Hi,
While I like the 808 sample pack from the Electron site. I’m not that impressed with the other offerings formatted for the M:S.
Can anyone suggest another source of samples please?
Additionally, how can I get two separate tracks on the M:S to behave like a hi-hat, ie a monophonic instrument where one sound cuts the other off please?
you could sample lock two different samples onto the same track. Say you have a long decay sample (open hat) on trig 4 then a different sample on trig 5 the second, trig 5 sample will cut off or choke the trig 4 sample.
You might want to experiment with microtiming on those hats to bring them alive. Like, place am open hat on trig 4, soundlock a closed hat on trig 5 and microtime it (press and hold trig and turn swing) to hit a little later.
Check how “sound locks” work.
Or just use one track of hihats, and use “p-locks/parameter locks” to set the decay longer and perhaps the amp louder of your open hats, and then turn the amp decay or amp volume down of the hihats track to make the rest of the (non-parameter-locked) hihats get softer and shorter like closed hats.
Based on this advice from elsewhere in the forums (maybe from you, even) I just started doing this where needed on hat and tom tracks and it really brought those patterns to life! I’m kind of an LFO dumb dumb, so I’d usually just mess around with it to get movement on melodic tracks.
Even better would be setting triangle wave LFO on the amp with x16 or x32 multiplier and negative depth. Play with LFO Depth and Volume+Dist until you find the desirable levels for accented and ghost trigs. Use Level/Data knob to adjust overall volume of the track.
After that use LFO speed with divisible by 8 intervals (16, 24, 32 etc) to create synced groove. Add a bit of swing (52-56) to create even more groove.
For example, here are first 2 bars from Model:Cycles with straight hats after which I turn on LFO and change LFO Speed:
The thing with LFO however is that it is always running, meaning each time you start the sequencer LFO picks up different parts of trig’s waveform (eh? can’t find the right words to describe it better).

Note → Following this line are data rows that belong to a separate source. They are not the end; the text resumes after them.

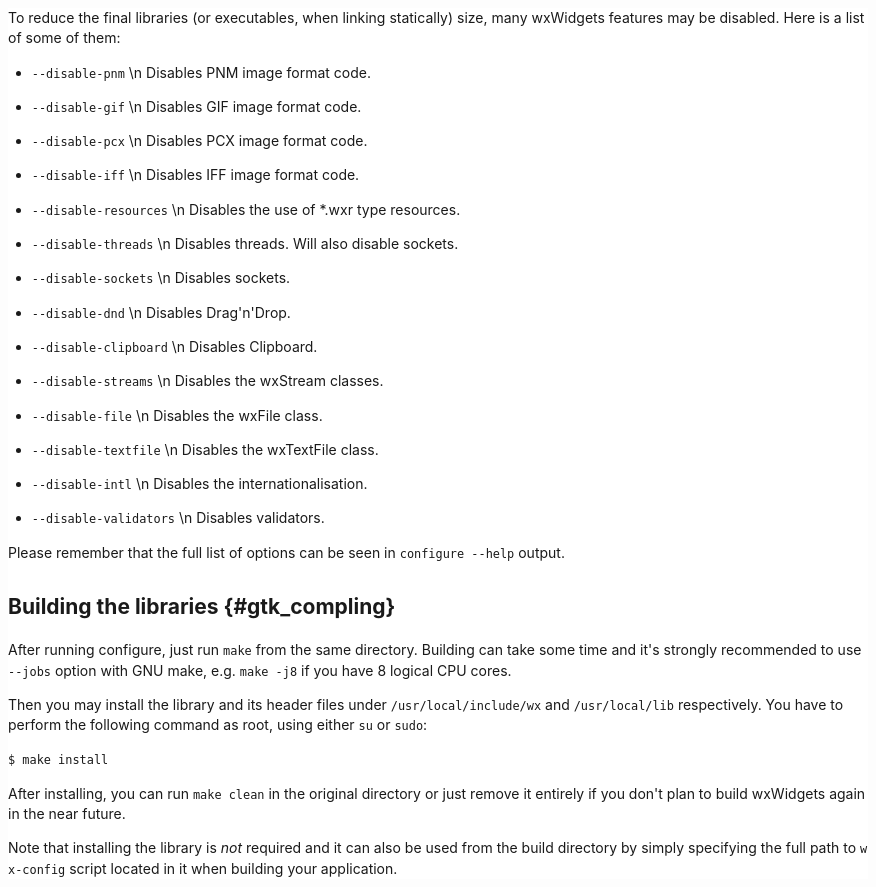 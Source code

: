 To reduce the final libraries (or executables, when linking
statically) size, many wxWidgets features may be disabled. Here
is a list of some of them:

 * `--disable-pnm` \n           Disables PNM image format code.

 * `--disable-gif` \n           Disables GIF image format code.

 * `--disable-pcx` \n           Disables PCX image format code.

 * `--disable-iff` \n           Disables IFF image format code.

 * `--disable-resources` \n     Disables the use of *.wxr type resources.

 * `--disable-threads` \n       Disables threads. Will also disable sockets.

 * `--disable-sockets` \n       Disables sockets.

 * `--disable-dnd` \n           Disables Drag'n'Drop.

 * `--disable-clipboard` \n     Disables Clipboard.

 * `--disable-streams` \n       Disables the wxStream classes.

 * `--disable-file` \n          Disables the wxFile class.

 * `--disable-textfile` \n      Disables the wxTextFile class.

 * `--disable-intl` \n          Disables the internationalisation.

 * `--disable-validators` \n    Disables validators.

Please remember that the full list of options can be seen in
`configure --help` output.



Building the libraries                              {#gtk_compling}
----------------------

After running configure, just run `make` from the same directory.
Building can take some time and it's strongly recommended to use
`--jobs` option with GNU make, e.g. `make -j8` if you have 8
logical CPU cores.

Then you may install the library and its header files under
`/usr/local/include/wx` and `/usr/local/lib` respectively. You
have to perform the following command as root, using either `su`
or `sudo`:

    $ make install

After installing, you can run `make clean` in the original
directory or just remove it entirely if you don't plan to build
wxWidgets again in the near future.

Note that installing the library is _not_ required and it can
also be used from the build directory by simply specifying the
full path to `wx-config` script located in it when building your
application.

The same trick can be used with bass/melody and their parameters:
Good one.
If you want more control, e.g. you found a cool rhythm with above technique and want to be able to reproduce it, set the first trig of your track with a lock on LFO so that the LFO restart on this trig, and then play with the LFO phase until you get a cool groove.
Save: now you can mess with the phase parameter to change the groove, and reload when needed!